Task item:
Print every record exactly, with nothing added or left out.

Top of Data in this exercise

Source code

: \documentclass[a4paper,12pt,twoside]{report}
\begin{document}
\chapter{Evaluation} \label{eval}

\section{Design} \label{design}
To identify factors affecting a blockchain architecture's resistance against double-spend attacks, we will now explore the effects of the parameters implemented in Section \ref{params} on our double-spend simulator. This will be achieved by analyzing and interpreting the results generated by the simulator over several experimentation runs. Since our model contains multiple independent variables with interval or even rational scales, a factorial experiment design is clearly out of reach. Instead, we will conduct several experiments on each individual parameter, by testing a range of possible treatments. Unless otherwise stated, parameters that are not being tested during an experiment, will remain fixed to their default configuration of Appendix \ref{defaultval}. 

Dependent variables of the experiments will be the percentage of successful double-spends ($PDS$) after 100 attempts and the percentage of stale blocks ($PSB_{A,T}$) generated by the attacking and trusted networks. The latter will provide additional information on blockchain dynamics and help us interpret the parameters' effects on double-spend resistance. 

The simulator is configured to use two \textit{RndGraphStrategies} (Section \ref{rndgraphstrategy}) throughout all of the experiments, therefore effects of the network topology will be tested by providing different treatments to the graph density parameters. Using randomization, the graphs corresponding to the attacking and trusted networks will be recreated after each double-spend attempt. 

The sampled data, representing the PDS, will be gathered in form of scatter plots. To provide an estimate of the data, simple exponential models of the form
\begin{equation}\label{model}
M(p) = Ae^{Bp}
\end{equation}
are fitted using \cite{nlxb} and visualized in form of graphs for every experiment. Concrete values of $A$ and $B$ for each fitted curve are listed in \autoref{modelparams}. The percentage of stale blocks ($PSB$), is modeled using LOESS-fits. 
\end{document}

Bottom of Data in this exercise

Written solution:
Source code

: \documentclass[a4paper,12pt,twoside]{report}
\begin{document}
\chapter{Evaluation} \label{eval}

\section{Design} \label{design}
To identify factors affecting a blockchain architecture's resistance against double-spend attacks, we will now explore the effects of the parameters implemented in Section \ref{params} on our double-spend simulator. This will be achieved by analyzing and interpreting the results generated by the simulator over several experimentation runs. Since our model contains multiple independent variables with interval or even rational scales, a factorial experiment design is clearly out of reach. Instead, we will conduct several experiments on each individual parameter, by testing a range of possible treatments. Unless otherwise stated, parameters that are not being tested during an experiment, will remain fixed to their default configuration of Appendix \ref{defaultval}. 

Dependent variables of the experiments will be the percentage of successful double-spends ($PDS$) after 100 attempts and the percentage of stale blocks ($PSB_{A,T}$) generated by the attacking and trusted networks. The latter will provide additional information on blockchain dynamics and help us interpret the parameters' effects on double-spend resistance. 

The simulator is configured to use two \textit{RndGraphStrategies} (Section \ref{rndgraphstrategy}) throughout all of the experiments, therefore effects of the network topology will be tested by providing different treatments to the graph density parameters. Using randomization, the graphs corresponding to the attacking and trusted networks will be recreated after each double-spend attempt. 

The sampled data, representing the PDS, will be gathered in form of scatter plots. To provide an estimate of the data, simple exponential models of the form
\begin{equation}\label{model}
M(p) = Ae^{Bp}
\end{equation}
are fitted using \cite{nlxb} and visualized in form of graphs for every experiment. Concrete values of $A$ and $B$ for each fitted curve are listed in \autoref{modelparams}. The percentage of stale blocks ($PSB$), is modeled using LOESS-fits. 
\end{document}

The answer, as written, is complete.